Jake blinked and said, “Yes?” And then, “What?”
“Oh, nothing,” Helene said.
She knew from experience it wasn’t any use saying, “What’s the matter?” She’d only get a vague smile and a perfectly worthless assurance that nothing was the matter. After all, she reminded herself, she shouldn’t worry. She had everything in the world to make her happy, including—especially—Jake. Just to look at his pleasant, homely, freckled face made her spine feel like a marimba in a rhumba band.
But she wasn’t happy. Perhaps it was because a girl she’d never met, never even seen except in newspaper pictures, was going to the electric chair at midnight.
“Dance?” Jake said. He might have been speaking to a casual acquaintance, to an extra woman at a big and boring party.
“No, thanks,” Helene said in the same tone.
Jake lit another cigarette. He didn’t really feel like dancing. Not with the thought that kept coming back into his mind in spite of the sight of Helene and the touch of her fingers. It would have been like—yes, like dancing on a new grave.
Forget it, he told himself grimly. You probably couldn’t have done anything, anyway. Think about your wedding anniversary, think about Helene, think about the Casino. Think about everything else in the world.
The Casino. That was something worth thinking about. Jake looked around the big, softly lighted room; at the tables, the bar, the dance floor, the stage. The Casino had seen a lot of changes in its lifetime. First, a swank gambling joint, with the barest pretense of a night club for window dressing. Next, an exclusive night club with a dance floor the size of a prize ring, special entertainment in the bar, and the gambling discreetly moved upstairs. Then Jake had won it on a bet. Now the Casino, considerably remodeled, boasted the biggest dance floor in the Middle West, the best bands, the best entertainers, and was a place where a guy could bring his girl and have one whale of a good time for under five bucks, including taxi fare. It was making money, too.

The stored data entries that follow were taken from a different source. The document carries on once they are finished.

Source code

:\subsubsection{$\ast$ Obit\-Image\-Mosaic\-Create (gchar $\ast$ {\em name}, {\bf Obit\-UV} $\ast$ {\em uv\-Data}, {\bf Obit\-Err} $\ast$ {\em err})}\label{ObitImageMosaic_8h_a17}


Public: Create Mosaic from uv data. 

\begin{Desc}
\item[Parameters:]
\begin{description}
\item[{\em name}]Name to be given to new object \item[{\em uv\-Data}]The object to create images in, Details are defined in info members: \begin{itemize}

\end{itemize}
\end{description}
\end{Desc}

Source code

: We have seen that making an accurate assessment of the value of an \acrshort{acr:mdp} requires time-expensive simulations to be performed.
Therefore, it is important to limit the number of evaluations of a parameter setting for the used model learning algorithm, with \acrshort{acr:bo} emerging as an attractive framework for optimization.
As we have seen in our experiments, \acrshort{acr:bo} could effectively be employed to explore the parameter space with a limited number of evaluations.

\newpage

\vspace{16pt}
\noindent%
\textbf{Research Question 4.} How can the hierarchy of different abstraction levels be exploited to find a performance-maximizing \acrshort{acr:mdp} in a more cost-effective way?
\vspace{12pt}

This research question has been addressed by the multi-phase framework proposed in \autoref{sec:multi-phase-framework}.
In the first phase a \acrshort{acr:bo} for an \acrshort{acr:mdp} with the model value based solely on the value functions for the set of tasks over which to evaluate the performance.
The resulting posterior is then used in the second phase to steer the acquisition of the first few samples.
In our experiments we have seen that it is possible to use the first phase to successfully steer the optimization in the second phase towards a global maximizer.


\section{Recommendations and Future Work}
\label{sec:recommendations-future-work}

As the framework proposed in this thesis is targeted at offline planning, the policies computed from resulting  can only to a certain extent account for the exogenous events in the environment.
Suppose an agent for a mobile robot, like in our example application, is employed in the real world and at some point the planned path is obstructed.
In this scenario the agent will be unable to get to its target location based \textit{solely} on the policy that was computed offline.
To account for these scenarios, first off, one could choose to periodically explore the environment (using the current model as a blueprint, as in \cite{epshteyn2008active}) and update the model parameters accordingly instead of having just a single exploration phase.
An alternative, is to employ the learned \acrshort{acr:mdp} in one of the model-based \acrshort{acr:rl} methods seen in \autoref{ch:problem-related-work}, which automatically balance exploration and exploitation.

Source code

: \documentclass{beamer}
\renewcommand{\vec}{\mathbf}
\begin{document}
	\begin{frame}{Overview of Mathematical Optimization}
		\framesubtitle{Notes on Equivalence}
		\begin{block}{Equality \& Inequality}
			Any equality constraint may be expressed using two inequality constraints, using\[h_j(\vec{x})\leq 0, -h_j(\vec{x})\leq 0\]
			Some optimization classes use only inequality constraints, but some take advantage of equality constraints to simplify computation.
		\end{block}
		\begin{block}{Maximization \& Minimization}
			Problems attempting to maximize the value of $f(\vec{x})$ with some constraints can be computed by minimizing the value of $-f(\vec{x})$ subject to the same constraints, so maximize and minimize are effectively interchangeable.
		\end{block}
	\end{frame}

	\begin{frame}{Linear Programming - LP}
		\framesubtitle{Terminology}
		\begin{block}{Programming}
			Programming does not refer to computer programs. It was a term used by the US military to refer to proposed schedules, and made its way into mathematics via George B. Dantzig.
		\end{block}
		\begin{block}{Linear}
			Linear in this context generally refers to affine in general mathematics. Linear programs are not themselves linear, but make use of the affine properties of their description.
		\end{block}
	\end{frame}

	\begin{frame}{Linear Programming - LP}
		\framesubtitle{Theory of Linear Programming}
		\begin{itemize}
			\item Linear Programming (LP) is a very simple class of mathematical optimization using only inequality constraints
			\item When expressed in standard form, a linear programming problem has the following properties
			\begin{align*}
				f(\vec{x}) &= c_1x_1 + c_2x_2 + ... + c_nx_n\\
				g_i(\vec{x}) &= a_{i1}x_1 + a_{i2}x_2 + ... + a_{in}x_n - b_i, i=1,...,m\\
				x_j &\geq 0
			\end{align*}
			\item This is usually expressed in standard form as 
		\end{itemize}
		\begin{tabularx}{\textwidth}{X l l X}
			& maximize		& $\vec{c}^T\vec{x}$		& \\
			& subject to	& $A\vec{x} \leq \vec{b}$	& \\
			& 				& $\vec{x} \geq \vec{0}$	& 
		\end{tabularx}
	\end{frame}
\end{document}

He remembered the opening night of the new Casino. There had been worries on his mind then, too, but not like this one. A simple little matter of owing a lot of money, due on a day when he couldn’t possibly pay it. That worry seemed pretty silly right now. And opening night had been something special, the place jammed with customers and crawling with celebrities of one sort or another. Big Joe Childers had had the table right over there, next to the dance floor, with his gorgeous girl friend Anna Marie—
Forget it!
For a moment Jake was afraid he’d said it out loud. He hoped that he’d only felt the shudder that racked his long, lean body, that he’d only imagined the cold sweat on his forehead. Most of all he hoped that Helene hadn’t noticed anything.
“Jake, darling,” Helene said. “There must be something you can do.”
He looked at her and tried to pretend he didn’t know what she was talking about.
“It’s after eleven,” Helene said. “Jake, telephone somebody. Get the mayor. Get the governor. Get Malone.”
“Too late,” Jake said.
“There’s nearly forty minutes,” Helene said. The skin around her lips was white.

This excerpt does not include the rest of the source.